Kendini ve arkadaşlarını tanıttıktan
sonra sevgi, kadına ilginç bir öneride bulundu “Şimdi evinize gidin ve eşinizle
başbaşa verip, bir karara varın”, dedi. “İçimizden sadece birimizi davet
edebilirsiniz evinize. Hangimizi davet etmek istediğinize karar verin, sonra
gelin, kararınızı bize bildirin.”
Kadın, sevginin önerisini eşine
anlattığında, adam sevinçten göklere fırladı. “Aman ne güzel, ne güzel”, dedi.
“Hangisini davet edeceğimizi bize bıraktıklarına göre, biz de içlerinden
zenginliği davet ederiz ve evimiz de bir anda zenginliğe kavuşmuş olur.”
Eşinin kararı, kadının hiç de hoşuna
gitmedi. “Başarıyı davet etsek, daha mantıklı bir karar vermiş olmaz mıyız,
kocacığım?”, dedi.
Kayınvalidesiyle, kayınpederinin bu
konuşmasına, içerideki odada bulunan gelinleri de kulak misafiri olmuştu.
Koşarak içeri girdi ve o da kendi önerisini söyledi; “En doğru karar, sevgiyi
davet etmek değil midir?”, dedi. “Düşünsenize, evimiz bir anda sevgiye
kavuşacak”
Gelinin bu önerisi, kayınpederin de,
kayınvalidenin de çok hoşlarına gitti. “Tamam, en doğru karar bu olacak”

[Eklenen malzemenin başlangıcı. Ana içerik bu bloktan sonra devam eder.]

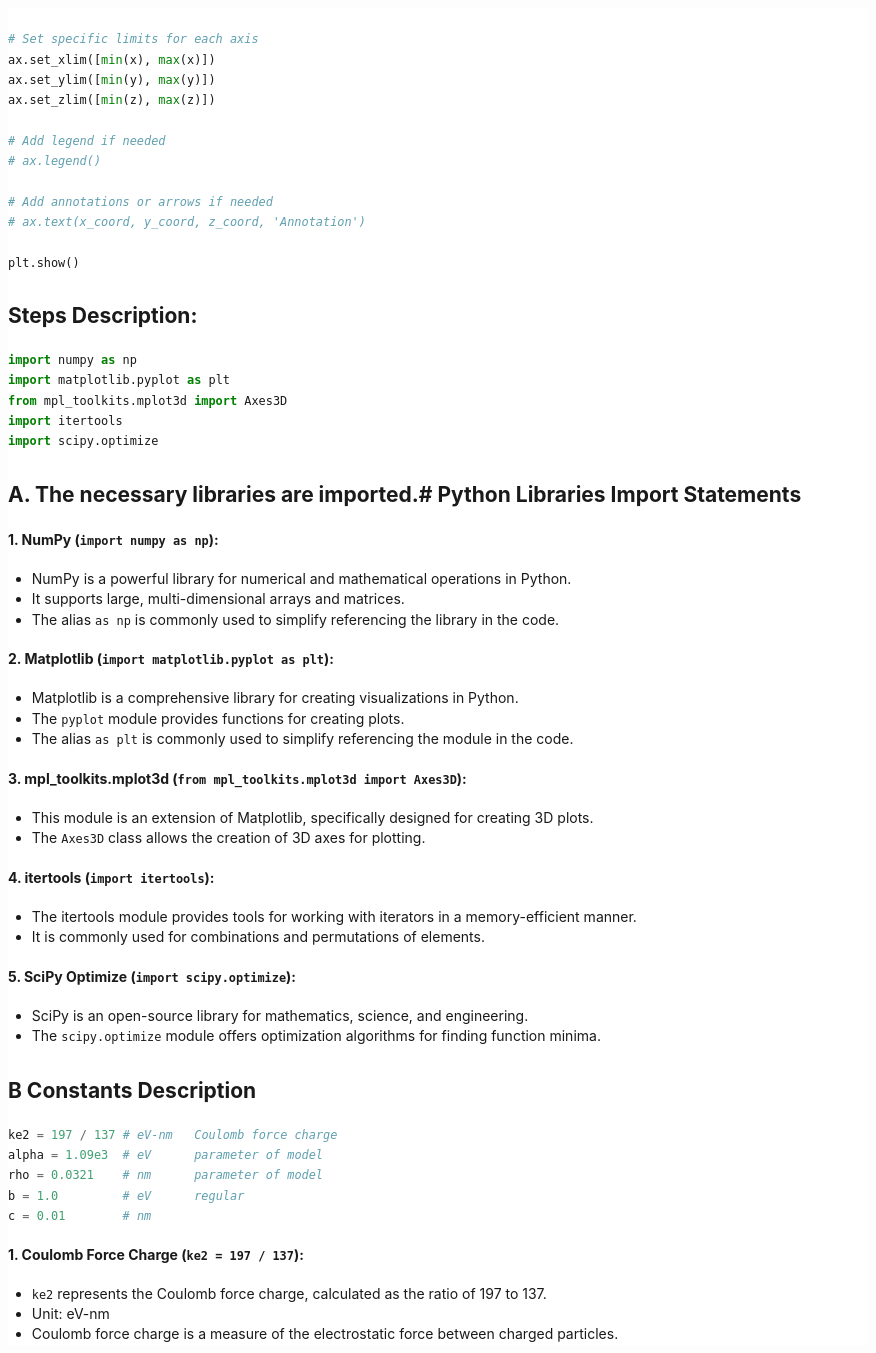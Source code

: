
 ```python

# Set specific limits for each axis
ax.set_xlim([min(x), max(x)])
ax.set_ylim([min(y), max(y)])
ax.set_zlim([min(z), max(z)])

# Add legend if needed
# ax.legend()

# Add annotations or arrows if needed
# ax.text(x_coord, y_coord, z_coord, 'Annotation')

plt.show()
```

## Steps Description:
```python
import numpy as np
import matplotlib.pyplot as plt
from mpl_toolkits.mplot3d import Axes3D
import itertools
import scipy.optimize
```
## A. The necessary libraries are imported.# Python Libraries Import Statements

#### 1. NumPy (`import numpy as np`):
   - NumPy is a powerful library for numerical and mathematical operations in Python.
   - It supports large, multi-dimensional arrays and matrices.
   - The alias `as np` is commonly used to simplify referencing the library in the code.

#### 2. Matplotlib (`import matplotlib.pyplot as plt`):
   - Matplotlib is a comprehensive library for creating visualizations in Python.
   - The `pyplot` module provides functions for creating plots.
   - The alias `as plt` is commonly used to simplify referencing the module in the code.

#### 3. mpl_toolkits.mplot3d (`from mpl_toolkits.mplot3d import Axes3D`):
   - This module is an extension of Matplotlib, specifically designed for creating 3D plots.
   - The `Axes3D` class allows the creation of 3D axes for plotting.

#### 4. itertools (`import itertools`):
   - The itertools module provides tools for working with iterators in a memory-efficient manner.
   - It is commonly used for combinations and permutations of elements.

#### 5. SciPy Optimize (`import scipy.optimize`):
   - SciPy is an open-source library for mathematics, science, and engineering.
   - The `scipy.optimize` module offers optimization algorithms for finding function minima.

## B  Constants Description
```python
ke2 = 197 / 137 # eV-nm   Coulomb force charge
alpha = 1.09e3  # eV      parameter of model
rho = 0.0321    # nm      parameter of model
b = 1.0         # eV      regular
c = 0.01        # nm
```
#### 1. Coulomb Force Charge (`ke2 = 197 / 137`):
   - `ke2` represents the Coulomb force charge, calculated as the ratio of 197 to 137.
   - Unit: eV-nm
   - Coulomb force charge is a measure of the electrostatic force between charged particles.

dediler. Sevgiyi davet edelim…”
Kadın kapıyı açtı ve üç yaşlıya birden
sordu; “İçinizde hanginiz sevgiydi? Onu davet etmeye karar verdik. Lütfen
buyursun…”
Sevgi ayağa kalktı, eve doğru yürümeye
başladı. Arkadaşları da ayağa kalktılar ve sevginin arkasından, onlar da eve
doğru yürümeye başladılar. Kadın, büyük bir şaşkınlık ve heyecan içinde,
zenginlikle başarıya sordu; “Siz niçin geliyorsunuz? Ben yalnız sevgiyi davet
etmiştim.”
Kadının bu sorusuna, üç yaşlı birlikte
yanıt verdiler; “Eğer içimizden yalnız zenginliği ya da başarıyı davet etmiş
olsaydınız, davet edilmeyen ikimiz dışarıda bekleyecektik. Fakat siz sevgiyi
davet ettiniz. Bu durumda üçümüz birden gelmek zorundayız evinize.”
Ve kadının “niçin?” diye sormasını
beklemeden, zenginlik ve başarı sözlerini şöyle sürdürdüler; “Çünkü sevginin
olduğu her yerde, biz zenginlik ve başarı da her zaman, onun yanında oluruz.